Data extracted from a collection:
BEGIN

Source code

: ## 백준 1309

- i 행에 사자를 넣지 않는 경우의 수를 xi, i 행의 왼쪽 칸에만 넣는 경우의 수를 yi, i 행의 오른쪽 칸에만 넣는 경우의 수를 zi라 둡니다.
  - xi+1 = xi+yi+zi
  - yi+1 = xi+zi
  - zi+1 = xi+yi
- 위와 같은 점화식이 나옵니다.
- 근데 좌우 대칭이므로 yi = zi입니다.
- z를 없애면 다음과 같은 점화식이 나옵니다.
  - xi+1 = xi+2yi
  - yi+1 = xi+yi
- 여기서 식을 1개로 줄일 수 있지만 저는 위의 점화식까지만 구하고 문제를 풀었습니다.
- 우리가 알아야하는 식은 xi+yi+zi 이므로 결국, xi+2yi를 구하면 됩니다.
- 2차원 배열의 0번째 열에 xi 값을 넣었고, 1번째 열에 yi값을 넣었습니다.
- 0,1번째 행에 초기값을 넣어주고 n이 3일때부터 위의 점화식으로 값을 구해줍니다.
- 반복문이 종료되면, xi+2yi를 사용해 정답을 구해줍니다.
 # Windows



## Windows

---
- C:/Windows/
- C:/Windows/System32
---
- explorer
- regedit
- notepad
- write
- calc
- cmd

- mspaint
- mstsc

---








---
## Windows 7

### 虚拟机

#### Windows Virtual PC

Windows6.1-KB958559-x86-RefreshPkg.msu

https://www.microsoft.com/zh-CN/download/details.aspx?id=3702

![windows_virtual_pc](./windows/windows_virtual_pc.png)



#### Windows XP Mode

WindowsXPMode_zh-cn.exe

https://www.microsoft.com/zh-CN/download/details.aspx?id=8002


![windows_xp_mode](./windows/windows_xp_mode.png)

END

For this exercise, output all the data exactly as shown above.

# [Written answer]
Source code

: ## 백준 1309

- i 행에 사자를 넣지 않는 경우의 수를 xi, i 행의 왼쪽 칸에만 넣는 경우의 수를 yi, i 행의 오른쪽 칸에만 넣는 경우의 수를 zi라 둡니다.
  - xi+1 = xi+yi+zi
  - yi+1 = xi+zi
  - zi+1 = xi+yi
- 위와 같은 점화식이 나옵니다.
- 근데 좌우 대칭이므로 yi = zi입니다.
- z를 없애면 다음과 같은 점화식이 나옵니다.
  - xi+1 = xi+2yi
  - yi+1 = xi+yi
- 여기서 식을 1개로 줄일 수 있지만 저는 위의 점화식까지만 구하고 문제를 풀었습니다.
- 우리가 알아야하는 식은 xi+yi+zi 이므로 결국, xi+2yi를 구하면 됩니다.
- 2차원 배열의 0번째 열에 xi 값을 넣었고, 1번째 열에 yi값을 넣었습니다.
- 0,1번째 행에 초기값을 넣어주고 n이 3일때부터 위의 점화식으로 값을 구해줍니다.
- 반복문이 종료되면, xi+2yi를 사용해 정답을 구해줍니다.
 # Windows



## Windows

---
- C:/Windows/
- C:/Windows/System32
---
- explorer
- regedit
- notepad
- write
- calc
- cmd

- mspaint
- mstsc

---








---
## Windows 7

### 虚拟机

#### Windows Virtual PC

Windows6.1-KB958559-x86-RefreshPkg.msu

https://www.microsoft.com/zh-CN/download/details.aspx?id=3702

![windows_virtual_pc](./windows/windows_virtual_pc.png)



#### Windows XP Mode

WindowsXPMode_zh-cn.exe

https://www.microsoft.com/zh-CN/download/details.aspx?id=8002


![windows_xp_mode](./windows/windows_xp_mode.png)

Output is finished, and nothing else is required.